Gastronomía
Así se ha renovado El Txoko del Sadar, cocinando osasunismo
La profunda renovación de este restaurante de Pamplona, de la mano del estadio, potencia su oferta gastronómica, unida a una terraza que ha pasado de 6 a 24 mesas. El latido osasunista se deja sentir en un local con mucho sabor rojillo y una cocina con nuevos platos


Publicado el 12/08/2022 a las 06:00
Si hay un bar en Pamplona donde se respira osasunismo por los cuatros costados, ese es El Txoko del Sadar. No en vano, se ubica en una de las esquinas del estadio, en la casa de Osasuna. Y pese a su profunda renovación, al igual que el campo, sigue manteniendo su esencia rojilla. Las mejoras saltan a la vista, fruto del trabajo incansable de Josetxo Gorostidi Iribarren y Elena Olaverri Iturbide, el matrimonio que lleva 22 años al frente del local.
“Tuvimos que hacer una obra total porque teníamos que sacar la fachada del restaurante a la altura del resto de la fachada del estadio. Se habla de renovación, pero realmente el Txoko del Sadar es prácticamente nuevo. Ahora hay más trabajo, personal, espacio, la terraza…”, destaca Elena. El remozado local, abierto desde mayo de 2021, ha ampliado en más de tercio de superficie, además de la terraza, que pasa de 6 a 24 mesas. “La diferencia es considerable”, dice.
Nada más entrar, destacan junto la barra los tres grandes tanques de cervezas suspendidos, de 1.000 litros cada uno. “Así se evita que en días de eventos y partidos tengamos que estar cambiando de barril continuamente. Es mejor para atender al público y mucho más cómodo para todos. Además, la cerveza es de mayor calidad al no necesitar gas”, destaca Elena.
Pese a las múltiples novedades, el Txoko continúa conservando el sabor rojillo del anterior bar. Basta con mirar sus genuinas paredes, que siguen luciendo los mismos cuadros con las gestas rojillas en blanco y negro. “Guardamos los cuadros con la reforma y ahora los hemos conservado. Quería que se mantuviera algo de antes”, recuerda Elena con un cierto halo nostálgico. Las reliquias del viejo Sadar siguen vivas en el nuevo Txoko. 8 butacas rojas del anterior estadio lucen en su interior, a modo de trono, junto a un gran escudo de Osasuna.


La terraza es el gran valor añadido del Txoko del Sadar, aprovechando la sombra del voladizo del estadio. Es el verdadero aliado para combatir las altas temperaturas del verano. “La gente está encantada. Les gusta el nuevo local y especialmente la terraza. Se agradece cuando el calor aprieta porque no da el sol en ningún momento del día. En invierno tenemos intención de instalar algún cerramiento calefactado con mesas”, adelanta Elena.




Entre fogones, también hay novedades. “Seguimos con el menú del día con nuestra cocina tradicional, pero sí que los fines de semana hacemos menús especiales con una cocina muy renovada.

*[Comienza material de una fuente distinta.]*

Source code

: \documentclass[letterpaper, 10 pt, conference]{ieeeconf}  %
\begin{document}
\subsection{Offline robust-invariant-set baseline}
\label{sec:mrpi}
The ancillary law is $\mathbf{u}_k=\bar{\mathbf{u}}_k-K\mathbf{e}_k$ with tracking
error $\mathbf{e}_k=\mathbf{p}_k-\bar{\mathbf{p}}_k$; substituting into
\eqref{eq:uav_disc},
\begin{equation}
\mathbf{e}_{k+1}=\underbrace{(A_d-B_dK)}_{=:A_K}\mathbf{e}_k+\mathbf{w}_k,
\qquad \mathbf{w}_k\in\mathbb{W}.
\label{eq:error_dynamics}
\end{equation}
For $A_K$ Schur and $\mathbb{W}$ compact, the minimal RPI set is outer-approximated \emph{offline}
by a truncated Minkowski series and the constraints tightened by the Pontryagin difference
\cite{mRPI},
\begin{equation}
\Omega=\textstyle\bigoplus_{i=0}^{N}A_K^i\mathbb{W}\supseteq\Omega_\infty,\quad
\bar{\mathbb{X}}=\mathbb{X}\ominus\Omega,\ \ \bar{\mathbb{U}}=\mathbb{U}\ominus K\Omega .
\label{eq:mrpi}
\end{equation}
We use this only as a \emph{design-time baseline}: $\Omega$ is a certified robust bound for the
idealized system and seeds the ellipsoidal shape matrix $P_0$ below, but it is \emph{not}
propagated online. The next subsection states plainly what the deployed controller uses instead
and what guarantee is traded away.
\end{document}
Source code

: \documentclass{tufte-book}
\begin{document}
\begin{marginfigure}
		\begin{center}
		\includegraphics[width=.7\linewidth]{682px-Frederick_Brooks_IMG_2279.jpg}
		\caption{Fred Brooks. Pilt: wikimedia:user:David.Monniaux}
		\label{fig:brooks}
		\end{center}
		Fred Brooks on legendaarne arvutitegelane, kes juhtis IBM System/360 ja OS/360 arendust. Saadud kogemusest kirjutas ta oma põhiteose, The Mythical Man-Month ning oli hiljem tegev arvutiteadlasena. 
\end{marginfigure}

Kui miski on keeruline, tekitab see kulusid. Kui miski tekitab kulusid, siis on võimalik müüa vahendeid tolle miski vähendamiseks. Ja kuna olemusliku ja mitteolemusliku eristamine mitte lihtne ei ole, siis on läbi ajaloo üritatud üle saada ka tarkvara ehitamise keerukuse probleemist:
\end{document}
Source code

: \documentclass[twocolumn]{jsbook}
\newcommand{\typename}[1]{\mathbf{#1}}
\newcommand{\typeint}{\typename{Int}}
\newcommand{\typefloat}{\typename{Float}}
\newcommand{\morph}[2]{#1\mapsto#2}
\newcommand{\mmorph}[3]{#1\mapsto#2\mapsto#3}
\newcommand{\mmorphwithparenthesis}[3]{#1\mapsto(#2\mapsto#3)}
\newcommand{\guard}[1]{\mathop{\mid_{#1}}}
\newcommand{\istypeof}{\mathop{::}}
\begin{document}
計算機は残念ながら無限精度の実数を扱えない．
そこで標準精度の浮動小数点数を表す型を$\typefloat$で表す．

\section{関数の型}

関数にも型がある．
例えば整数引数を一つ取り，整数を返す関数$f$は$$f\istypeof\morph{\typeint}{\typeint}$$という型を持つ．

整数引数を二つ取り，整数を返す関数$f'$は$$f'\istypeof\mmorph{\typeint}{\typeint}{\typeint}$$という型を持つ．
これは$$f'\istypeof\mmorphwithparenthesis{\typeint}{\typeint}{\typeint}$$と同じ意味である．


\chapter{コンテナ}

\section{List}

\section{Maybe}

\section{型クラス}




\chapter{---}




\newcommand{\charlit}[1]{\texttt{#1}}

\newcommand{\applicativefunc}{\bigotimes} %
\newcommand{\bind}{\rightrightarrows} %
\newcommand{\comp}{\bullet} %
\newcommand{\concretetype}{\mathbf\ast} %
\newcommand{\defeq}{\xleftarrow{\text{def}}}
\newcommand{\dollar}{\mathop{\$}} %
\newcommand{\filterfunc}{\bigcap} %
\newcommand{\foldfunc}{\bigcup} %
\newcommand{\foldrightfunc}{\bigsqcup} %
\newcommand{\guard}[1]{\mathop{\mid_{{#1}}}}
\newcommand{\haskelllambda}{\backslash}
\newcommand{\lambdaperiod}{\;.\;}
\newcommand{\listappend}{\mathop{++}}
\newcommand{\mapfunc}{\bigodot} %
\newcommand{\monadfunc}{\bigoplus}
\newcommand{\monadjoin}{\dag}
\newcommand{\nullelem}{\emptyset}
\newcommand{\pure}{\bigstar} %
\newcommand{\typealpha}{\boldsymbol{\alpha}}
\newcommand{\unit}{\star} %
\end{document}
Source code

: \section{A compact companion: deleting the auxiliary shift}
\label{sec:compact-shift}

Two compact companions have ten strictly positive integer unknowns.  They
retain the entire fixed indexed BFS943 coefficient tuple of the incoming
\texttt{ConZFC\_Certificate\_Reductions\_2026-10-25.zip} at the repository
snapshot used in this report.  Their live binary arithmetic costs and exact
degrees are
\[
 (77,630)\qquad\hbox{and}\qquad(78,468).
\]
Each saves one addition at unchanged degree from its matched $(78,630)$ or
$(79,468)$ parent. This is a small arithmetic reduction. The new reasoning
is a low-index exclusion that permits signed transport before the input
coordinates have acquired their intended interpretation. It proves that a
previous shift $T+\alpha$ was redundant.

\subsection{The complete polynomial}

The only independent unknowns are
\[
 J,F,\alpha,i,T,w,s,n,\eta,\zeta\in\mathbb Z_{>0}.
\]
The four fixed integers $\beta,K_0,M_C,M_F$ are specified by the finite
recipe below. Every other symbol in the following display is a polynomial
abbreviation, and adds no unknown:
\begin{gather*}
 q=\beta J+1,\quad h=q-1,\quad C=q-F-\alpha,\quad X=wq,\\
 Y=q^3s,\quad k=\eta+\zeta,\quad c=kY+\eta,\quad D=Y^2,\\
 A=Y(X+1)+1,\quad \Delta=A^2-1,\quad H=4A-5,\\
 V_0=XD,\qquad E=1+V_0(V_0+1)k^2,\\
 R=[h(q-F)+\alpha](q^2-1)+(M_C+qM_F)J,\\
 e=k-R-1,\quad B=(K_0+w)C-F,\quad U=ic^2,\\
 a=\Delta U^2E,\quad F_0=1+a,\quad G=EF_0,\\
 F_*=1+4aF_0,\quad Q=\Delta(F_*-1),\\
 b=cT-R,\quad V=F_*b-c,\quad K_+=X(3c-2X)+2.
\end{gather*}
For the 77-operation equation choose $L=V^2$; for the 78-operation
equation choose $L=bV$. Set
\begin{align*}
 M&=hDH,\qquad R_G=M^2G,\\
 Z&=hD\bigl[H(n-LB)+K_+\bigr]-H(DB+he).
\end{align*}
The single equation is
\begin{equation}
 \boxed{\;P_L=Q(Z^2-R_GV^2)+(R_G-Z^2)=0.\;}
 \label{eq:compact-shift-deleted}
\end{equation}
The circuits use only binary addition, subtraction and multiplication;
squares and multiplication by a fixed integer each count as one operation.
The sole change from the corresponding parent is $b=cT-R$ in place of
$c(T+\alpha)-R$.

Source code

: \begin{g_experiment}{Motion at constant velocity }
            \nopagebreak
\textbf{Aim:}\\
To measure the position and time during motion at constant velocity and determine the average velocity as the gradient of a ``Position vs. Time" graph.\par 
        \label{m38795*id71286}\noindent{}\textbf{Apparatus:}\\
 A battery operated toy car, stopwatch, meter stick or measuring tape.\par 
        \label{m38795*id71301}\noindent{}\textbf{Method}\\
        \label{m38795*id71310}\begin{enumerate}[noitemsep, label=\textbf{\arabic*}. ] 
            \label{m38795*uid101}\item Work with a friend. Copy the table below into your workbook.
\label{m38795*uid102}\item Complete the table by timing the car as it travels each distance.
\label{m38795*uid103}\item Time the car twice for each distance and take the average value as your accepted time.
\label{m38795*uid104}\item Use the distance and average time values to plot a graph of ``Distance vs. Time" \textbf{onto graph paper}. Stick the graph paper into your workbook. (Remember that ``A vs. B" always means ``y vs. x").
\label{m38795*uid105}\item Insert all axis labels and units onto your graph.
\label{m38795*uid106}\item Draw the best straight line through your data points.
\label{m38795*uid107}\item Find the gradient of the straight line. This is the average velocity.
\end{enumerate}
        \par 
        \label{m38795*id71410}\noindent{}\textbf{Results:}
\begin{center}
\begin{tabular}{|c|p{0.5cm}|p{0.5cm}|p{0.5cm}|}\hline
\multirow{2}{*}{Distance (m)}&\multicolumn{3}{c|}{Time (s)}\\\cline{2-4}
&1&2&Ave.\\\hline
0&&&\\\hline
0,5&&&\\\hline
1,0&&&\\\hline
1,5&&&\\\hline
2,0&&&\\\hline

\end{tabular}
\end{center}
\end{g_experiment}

Tenemos un nuevo cocinero muy innovador al que le gusta investigar, que le ayuda mucho a Josetxo. Hemos hecho una carta totalmente especializada en todo tipo de platos, con nuevas apuestas, como las hamburguesas, bocadillos... Ahora estamos renovándola otra vez”, indica.
Elena no tiene duda en recomendar varios platos estrellas, y entre los más demandados, destaca la sepia a la plancha con alioli y pimientos padrones, el gorrín asado, “muy rico”, y la brasa, que también “nos da mucho juego”. “Tenemos un poco de todo y sale muy bien, guisos incluidos. Estamos muy bien ubicados, sin problemas de aparcamiento e intentamos hacer las cosas lo mejor que podemos”, resume. El inminente arranque liguero, este viernes en El Sadar a las 21 horas frente al Sevilla, abre boca en el aficionado y también en el propio restaurante. “Tras las vacaciones, en el Txoko estamos animados con la vuelta de la competición y tenemos hambre de fútbol”, sentencia.